A set of tasks for evaluating scalable problem solving
How can we decide which mechanisms for factored cognition to implement, and how can we evaluate them once implemented? Given that our goal is to find mechanisms that are plausibly scalable, we now outline a set of tasks that would provide evidence to that extent if a system solves them using only short-term human work.
Aims for tasks
These tasks should have the following properties:
- Each task exercises one or more essential capabilities of the system. These include:
- Reasoning with external knowledge that is too large for individual instances of H to handle
- Reasoning incrementally and explicitly in cases that humans would approach holistically and implicitly by default
- Working with concepts that no individual H can learn given the available time
- Interaction with the external world, both when it is treated as stateful (e.g., generating dialog) and when not (e.g., running computations)
- Reasoning not just about object-level ideas, but also about what cognitive strategies to employ
- If the system succeeds at all tasks, it is likely that is has sufficient capability to solve much more complex tasks given a sufficiently large budget for calls to H. I don’t think we can hope to be confident in universality, even if the system solves all tasks we come up with. New failure modes—such as security failures of H—may show up with very large budgets.
- The tasks are not unnecessarily complex. That is, if there is a task that tests the same properties while requiring fewer calls to H, we would rather pick that task.
- The tasks are sufficiently rich that we can observe interesting changes in the quality of solutions as we increase the budget the system has to work with.
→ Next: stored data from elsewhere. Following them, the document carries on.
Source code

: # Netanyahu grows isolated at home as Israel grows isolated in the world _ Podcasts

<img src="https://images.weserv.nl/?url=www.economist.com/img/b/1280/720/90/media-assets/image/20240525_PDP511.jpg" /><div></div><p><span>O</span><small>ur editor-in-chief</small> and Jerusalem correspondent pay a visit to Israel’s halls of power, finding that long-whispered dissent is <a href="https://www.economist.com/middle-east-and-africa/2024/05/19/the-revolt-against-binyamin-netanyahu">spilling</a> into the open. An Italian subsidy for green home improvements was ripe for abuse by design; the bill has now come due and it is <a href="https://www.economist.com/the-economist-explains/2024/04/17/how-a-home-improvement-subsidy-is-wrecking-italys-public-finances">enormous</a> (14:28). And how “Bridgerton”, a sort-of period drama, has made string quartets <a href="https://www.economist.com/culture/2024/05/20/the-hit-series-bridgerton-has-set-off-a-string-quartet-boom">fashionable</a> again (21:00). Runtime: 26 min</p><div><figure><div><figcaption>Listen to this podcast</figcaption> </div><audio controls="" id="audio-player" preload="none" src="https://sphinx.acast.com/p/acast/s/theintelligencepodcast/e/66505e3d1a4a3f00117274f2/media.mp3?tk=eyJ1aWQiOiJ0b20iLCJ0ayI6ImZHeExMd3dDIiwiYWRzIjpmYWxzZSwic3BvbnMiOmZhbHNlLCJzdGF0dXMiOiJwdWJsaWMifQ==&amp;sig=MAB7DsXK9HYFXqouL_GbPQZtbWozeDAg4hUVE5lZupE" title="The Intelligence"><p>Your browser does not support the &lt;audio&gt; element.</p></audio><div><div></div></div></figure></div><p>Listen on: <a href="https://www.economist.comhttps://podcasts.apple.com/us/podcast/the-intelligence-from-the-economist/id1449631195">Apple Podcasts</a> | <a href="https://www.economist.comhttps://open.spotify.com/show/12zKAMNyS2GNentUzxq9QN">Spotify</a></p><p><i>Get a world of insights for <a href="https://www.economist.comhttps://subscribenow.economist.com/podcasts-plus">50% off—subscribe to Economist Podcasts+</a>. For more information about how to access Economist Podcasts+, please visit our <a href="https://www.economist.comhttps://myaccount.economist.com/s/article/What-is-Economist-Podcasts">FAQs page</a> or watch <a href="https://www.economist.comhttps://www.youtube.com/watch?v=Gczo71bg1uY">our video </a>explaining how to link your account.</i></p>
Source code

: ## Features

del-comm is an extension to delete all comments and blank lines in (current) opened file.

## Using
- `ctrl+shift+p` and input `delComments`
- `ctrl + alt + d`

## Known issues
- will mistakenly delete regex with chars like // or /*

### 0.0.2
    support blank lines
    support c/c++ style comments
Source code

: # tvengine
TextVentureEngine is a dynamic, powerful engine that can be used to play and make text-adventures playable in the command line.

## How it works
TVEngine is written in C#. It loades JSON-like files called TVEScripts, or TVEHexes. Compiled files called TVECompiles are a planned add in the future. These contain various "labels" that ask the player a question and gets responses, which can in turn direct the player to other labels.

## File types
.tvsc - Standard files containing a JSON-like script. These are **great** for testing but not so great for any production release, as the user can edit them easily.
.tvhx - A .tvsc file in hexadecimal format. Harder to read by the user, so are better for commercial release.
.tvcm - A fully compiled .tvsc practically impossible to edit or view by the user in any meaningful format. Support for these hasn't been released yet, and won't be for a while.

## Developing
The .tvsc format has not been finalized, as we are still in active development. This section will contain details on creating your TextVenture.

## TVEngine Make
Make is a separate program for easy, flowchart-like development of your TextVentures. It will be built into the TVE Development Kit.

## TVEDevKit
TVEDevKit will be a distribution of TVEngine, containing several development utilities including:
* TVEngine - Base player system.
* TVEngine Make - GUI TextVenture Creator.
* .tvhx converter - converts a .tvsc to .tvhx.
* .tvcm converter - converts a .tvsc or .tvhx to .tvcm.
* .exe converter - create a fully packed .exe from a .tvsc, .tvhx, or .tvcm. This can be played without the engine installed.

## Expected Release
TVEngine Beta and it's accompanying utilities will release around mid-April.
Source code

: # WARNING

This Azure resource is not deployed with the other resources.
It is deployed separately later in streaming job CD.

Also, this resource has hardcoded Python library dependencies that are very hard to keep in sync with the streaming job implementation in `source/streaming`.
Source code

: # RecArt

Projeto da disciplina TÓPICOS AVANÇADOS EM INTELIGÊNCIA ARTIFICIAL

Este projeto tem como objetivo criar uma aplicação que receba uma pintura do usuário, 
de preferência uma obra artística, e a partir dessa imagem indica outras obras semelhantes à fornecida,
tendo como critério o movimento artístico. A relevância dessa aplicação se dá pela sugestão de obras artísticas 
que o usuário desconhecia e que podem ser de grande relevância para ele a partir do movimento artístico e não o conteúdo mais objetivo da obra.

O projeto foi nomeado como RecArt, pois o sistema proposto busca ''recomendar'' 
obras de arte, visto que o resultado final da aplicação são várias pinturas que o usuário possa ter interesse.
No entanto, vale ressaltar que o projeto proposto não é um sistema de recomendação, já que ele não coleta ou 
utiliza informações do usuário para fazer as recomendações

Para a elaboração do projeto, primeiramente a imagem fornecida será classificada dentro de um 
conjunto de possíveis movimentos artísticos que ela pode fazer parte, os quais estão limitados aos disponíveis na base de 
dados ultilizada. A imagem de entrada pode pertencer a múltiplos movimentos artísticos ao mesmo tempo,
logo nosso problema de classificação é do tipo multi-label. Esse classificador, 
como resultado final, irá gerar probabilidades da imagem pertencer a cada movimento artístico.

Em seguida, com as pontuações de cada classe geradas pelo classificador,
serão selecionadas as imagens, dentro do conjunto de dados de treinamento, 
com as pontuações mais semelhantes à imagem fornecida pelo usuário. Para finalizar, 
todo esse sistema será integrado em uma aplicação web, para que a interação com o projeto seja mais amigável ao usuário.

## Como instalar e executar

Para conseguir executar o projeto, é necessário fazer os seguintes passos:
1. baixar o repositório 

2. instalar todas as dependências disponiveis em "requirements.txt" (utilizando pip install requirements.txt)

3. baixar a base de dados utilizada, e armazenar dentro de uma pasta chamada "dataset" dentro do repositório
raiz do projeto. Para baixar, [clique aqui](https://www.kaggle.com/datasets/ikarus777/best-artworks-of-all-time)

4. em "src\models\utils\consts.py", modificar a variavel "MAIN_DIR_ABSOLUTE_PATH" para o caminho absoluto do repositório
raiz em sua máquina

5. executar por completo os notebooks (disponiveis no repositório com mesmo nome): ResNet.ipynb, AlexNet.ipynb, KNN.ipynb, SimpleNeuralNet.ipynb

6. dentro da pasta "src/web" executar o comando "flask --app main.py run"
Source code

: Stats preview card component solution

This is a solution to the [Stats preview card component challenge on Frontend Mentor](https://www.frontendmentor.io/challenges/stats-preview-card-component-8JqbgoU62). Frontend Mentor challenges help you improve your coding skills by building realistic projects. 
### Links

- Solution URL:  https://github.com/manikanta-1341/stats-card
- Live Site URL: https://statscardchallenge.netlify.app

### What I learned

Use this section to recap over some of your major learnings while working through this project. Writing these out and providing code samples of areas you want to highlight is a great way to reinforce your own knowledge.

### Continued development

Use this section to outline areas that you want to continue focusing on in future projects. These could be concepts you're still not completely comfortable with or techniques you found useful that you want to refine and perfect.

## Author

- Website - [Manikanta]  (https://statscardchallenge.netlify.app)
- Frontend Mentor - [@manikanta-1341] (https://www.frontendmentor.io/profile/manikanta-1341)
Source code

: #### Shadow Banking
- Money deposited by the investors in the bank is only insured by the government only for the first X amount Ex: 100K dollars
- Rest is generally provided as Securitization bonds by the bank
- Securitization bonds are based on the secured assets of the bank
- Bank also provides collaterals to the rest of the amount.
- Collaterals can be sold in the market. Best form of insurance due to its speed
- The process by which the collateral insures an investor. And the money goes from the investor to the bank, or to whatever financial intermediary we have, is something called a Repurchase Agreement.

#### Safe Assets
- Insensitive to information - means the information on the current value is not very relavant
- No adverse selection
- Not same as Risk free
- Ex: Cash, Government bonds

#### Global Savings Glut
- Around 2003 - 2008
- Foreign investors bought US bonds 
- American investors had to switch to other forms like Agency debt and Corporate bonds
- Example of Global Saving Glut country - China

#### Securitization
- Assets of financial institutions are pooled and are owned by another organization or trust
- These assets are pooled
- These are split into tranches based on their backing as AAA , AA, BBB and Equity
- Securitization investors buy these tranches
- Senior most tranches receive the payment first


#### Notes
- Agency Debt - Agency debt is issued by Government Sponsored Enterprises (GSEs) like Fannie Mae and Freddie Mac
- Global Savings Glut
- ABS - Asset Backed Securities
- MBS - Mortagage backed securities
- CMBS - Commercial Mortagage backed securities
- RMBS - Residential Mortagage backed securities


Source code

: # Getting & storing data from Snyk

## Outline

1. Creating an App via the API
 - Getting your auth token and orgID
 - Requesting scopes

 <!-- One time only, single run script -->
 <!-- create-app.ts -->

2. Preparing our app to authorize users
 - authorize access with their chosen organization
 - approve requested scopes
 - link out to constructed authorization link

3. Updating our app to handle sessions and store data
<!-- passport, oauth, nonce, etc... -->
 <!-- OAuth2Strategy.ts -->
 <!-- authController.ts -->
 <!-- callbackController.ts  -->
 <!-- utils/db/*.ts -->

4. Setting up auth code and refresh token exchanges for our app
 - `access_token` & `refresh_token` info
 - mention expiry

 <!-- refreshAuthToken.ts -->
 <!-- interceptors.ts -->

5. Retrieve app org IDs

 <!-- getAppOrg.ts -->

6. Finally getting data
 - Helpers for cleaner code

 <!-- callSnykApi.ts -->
Here are some tasks I’m currently considering. Each task exercises all of the capabilities 1a-1e to some extent. To illustrate some of the motivation, I will still highlight a single capability that is especially exercised by that task:
- Answering questions about books: “Why didn’t Harry kiss Sally?”
Reasoning with large external knowledge bases
- Fact checking: “Is it true that [proposition]?”
Reasoning incrementally and explicitly
- Early math textbook exercises: “Show that there are no wffs of length 6.”
Working with concepts that no individual H can learn
- Cost-benefit analysis: “Which airbnb should I stay at?”
Interaction with a stateful world (the asker)
- Prioritizing todos: “What should I work on next?”
Reasoning about cognitive strategies
Of these, math textbook exercises are probably by far the hardest.
The last two tasks require an approach to interaction, so that our system can ask a limited number of follow-up questions to elicit personal information that is required to produce a good solution.